Efren: O Punk Sematary surgiu no dia 31 de Outubro de 2004, na região sul de Palmas/TO. Éramos uma turma de headbangers que frequentávamos os eventos da feira da 304 Sul. Um dia antes, no dia 30 de Outubro de 2004, saímos com algumas bebidas, violões e um toca cd portátil.Passamos a noite bebendo, tocando e curtindo o toca discos até que a bateria acabou, no dia seguinte voltamos e resolvemos criar a banda. O nome, Cemitério Punk, que contava comigo no vocal, Gabriel na guitarra, Alexsandro no Baixo e Antonio Carlos na bateria. Fizemos o primeiro ensaio com 2 músicas autorais e uns 4 covers (no cemitério da região sul). No Estúdio do Roan no Jardim Aureny 4, esse estúdio existe até hoje.


Inforock: a Punk Sematary tem algum material gravado seja áudio ou visual para que outras pessoas possam conhecer? 

Efren: A banda tem 12 anos e passou por algumas mudanças nesse tempo gravamos 10 faixas em 2010 e 1 faixa em 2014. Atualmente estamos com um som mais pesado, na linha Hardcore crossover.
Arquivo da banda.  Foto de Abril 2010, momento da gravação do álbum "Swallowing Tombs"

Inforock: Poderia falar também como é o processo de composição das músicas? Há algum integrante que é dado mais preferência ou todos participam do processo?

Efren: A banda é sempre democrática na questão das letras. Porém, até hoje, além de mim, só duas canções foram compostas por outros integrantes, 1 em 2007 pelo Artur (Baixista) e outra também em 2007 pelo Lucas que era parceiro da banda. Aliás, teve outras composições, agora que lembrei, O Matheus (Baixista) compôs 1 também que não foi gravada em 2014. E o Yan (Guitarrista) também compôs 1 em 2014. Geralmente eu tomo a frente nas composições.

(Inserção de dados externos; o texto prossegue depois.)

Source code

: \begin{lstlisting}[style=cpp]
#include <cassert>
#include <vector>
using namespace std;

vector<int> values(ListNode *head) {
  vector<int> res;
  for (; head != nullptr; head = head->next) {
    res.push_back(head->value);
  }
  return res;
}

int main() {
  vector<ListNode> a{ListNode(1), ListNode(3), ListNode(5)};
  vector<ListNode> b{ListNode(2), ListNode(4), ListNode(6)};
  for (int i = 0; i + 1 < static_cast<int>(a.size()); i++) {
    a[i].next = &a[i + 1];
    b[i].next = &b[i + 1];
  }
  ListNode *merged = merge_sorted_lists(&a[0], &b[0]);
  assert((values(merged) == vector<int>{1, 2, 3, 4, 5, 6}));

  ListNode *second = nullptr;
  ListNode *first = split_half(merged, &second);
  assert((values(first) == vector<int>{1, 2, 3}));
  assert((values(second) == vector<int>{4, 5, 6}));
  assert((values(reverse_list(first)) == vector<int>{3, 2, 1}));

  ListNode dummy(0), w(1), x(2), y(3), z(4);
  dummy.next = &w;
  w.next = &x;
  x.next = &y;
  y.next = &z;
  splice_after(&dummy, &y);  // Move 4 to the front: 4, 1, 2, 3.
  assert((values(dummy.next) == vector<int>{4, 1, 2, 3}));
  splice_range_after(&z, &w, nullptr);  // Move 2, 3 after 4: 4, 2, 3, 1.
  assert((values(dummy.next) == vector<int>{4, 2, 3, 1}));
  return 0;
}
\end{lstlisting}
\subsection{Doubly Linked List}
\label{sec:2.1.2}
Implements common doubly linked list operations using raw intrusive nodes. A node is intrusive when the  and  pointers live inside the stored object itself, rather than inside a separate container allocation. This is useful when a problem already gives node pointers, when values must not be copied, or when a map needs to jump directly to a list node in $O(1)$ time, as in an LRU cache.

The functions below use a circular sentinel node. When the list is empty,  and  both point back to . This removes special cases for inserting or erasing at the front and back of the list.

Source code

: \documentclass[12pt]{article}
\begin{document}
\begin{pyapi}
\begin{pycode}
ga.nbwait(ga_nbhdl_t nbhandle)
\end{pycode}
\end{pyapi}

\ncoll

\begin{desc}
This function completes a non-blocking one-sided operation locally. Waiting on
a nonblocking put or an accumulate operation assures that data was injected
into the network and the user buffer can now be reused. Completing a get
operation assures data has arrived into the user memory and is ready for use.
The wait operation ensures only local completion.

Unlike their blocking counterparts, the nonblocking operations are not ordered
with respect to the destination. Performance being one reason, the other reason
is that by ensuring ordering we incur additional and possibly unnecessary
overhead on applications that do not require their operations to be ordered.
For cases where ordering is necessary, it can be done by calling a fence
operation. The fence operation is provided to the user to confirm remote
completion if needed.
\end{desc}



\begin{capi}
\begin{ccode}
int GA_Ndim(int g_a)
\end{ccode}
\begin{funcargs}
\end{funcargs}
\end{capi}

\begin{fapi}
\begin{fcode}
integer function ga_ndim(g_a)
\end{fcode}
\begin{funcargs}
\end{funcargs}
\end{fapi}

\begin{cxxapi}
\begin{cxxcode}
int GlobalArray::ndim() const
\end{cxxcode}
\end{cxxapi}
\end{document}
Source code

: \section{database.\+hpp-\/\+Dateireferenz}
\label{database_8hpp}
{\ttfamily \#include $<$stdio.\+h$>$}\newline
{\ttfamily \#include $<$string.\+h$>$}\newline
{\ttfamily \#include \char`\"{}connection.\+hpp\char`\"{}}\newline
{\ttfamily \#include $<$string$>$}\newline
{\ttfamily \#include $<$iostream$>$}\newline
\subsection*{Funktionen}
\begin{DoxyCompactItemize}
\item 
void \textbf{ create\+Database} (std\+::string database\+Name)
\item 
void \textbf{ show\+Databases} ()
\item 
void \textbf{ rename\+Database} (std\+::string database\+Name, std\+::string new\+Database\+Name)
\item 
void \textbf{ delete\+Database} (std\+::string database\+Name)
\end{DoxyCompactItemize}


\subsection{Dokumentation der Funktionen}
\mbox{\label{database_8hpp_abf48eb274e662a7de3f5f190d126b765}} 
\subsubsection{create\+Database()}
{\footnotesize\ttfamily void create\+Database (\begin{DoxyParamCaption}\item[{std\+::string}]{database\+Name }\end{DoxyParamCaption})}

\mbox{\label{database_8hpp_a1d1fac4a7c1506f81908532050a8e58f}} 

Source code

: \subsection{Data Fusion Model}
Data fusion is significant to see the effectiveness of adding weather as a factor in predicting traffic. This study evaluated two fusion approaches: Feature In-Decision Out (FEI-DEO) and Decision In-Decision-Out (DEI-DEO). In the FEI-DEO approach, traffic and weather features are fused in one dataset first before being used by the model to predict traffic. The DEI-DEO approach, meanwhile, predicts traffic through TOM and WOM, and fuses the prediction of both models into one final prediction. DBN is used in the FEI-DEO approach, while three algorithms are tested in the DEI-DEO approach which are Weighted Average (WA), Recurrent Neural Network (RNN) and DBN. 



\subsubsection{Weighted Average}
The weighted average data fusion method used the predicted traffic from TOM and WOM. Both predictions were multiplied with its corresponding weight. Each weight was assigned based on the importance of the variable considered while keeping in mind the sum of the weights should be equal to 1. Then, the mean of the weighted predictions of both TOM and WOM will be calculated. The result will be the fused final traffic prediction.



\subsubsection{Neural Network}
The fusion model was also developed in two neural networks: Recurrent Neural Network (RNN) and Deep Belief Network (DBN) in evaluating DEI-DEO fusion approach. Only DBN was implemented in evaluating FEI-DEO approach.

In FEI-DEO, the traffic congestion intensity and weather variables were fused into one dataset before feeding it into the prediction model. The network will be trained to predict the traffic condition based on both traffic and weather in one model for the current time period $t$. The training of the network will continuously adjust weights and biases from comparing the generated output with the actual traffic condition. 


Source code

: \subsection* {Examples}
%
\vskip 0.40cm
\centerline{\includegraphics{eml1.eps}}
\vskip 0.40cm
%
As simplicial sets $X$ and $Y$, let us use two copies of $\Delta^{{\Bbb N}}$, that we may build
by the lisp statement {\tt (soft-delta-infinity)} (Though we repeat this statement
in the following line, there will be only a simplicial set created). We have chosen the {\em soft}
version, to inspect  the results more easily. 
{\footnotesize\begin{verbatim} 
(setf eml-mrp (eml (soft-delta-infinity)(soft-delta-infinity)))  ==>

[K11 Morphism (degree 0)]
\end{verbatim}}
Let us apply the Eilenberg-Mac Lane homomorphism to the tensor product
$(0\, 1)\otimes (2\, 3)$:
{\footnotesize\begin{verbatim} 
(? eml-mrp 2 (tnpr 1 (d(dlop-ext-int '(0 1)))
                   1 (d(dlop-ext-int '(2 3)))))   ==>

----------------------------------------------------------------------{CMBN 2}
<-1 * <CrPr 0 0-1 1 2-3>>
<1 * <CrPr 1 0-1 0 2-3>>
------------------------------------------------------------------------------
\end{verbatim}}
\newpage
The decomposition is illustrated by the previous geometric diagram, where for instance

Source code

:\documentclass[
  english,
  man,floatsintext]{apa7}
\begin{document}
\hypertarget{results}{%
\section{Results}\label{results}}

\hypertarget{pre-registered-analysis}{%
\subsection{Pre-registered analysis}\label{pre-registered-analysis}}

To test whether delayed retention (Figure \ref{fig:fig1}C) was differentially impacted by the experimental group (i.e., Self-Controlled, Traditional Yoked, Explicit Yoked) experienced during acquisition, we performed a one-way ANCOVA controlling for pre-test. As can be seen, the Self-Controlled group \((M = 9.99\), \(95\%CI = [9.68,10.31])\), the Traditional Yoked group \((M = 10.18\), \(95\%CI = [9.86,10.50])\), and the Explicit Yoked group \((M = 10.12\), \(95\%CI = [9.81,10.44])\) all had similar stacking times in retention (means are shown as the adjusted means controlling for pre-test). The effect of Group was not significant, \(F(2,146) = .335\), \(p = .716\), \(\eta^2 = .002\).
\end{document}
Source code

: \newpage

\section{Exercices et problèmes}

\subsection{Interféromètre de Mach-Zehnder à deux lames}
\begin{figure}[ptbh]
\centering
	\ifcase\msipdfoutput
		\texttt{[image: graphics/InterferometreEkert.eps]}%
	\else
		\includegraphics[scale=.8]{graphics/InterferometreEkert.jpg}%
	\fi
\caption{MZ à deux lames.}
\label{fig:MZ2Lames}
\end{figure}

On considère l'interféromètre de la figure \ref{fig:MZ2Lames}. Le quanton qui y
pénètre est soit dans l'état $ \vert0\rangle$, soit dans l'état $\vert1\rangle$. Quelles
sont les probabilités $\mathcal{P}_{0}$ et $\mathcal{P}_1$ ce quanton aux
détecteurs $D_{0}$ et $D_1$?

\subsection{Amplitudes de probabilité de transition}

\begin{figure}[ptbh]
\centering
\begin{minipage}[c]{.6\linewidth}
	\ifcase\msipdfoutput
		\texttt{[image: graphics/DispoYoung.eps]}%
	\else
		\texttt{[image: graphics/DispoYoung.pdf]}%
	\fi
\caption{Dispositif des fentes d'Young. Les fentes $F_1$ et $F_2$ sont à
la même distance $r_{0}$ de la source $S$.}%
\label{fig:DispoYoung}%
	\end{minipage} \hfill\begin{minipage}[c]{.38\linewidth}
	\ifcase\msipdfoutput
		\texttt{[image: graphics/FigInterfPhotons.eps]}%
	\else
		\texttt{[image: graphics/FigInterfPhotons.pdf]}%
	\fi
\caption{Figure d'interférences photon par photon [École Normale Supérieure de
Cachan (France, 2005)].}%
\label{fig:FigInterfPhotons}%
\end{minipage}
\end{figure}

Inforock: A banda já passou por diversas mudanças de integrantes, o que ocasionou a constante alteração e o que isso influenciou na banda?

Efren: As dificuldades para se manter uma banda, muitos precisaram trabalhar, estudar, outros formaram família e ficou complicado conciliar. Fazer parte de banda, principalmente na região norte do Brasil é muito complicado, tem que ser guerreiro, porque não é fácil.
Toca Rock Festival. Foto: Patricia Vera


Inforock: Entendo. Sobre a formação atual , eu percebo que tem se mostrado mais consistente.Vocês planejam gravar algum material juntos? Poderia nos contar as novidades para 2017?

Efren: Ah sim! Essa formação já está marcada com certeza. Fizemos alguns shows em 2016, temos alguns agendados para 2017 e a ideia é gravar uma demo contendo 5 faixas e também produzir o primeiro clipe oficial da banda, já estamos conversando com os produtores.


Inforock: Legal! Algum show para fora do estado ou somente no Tocantins?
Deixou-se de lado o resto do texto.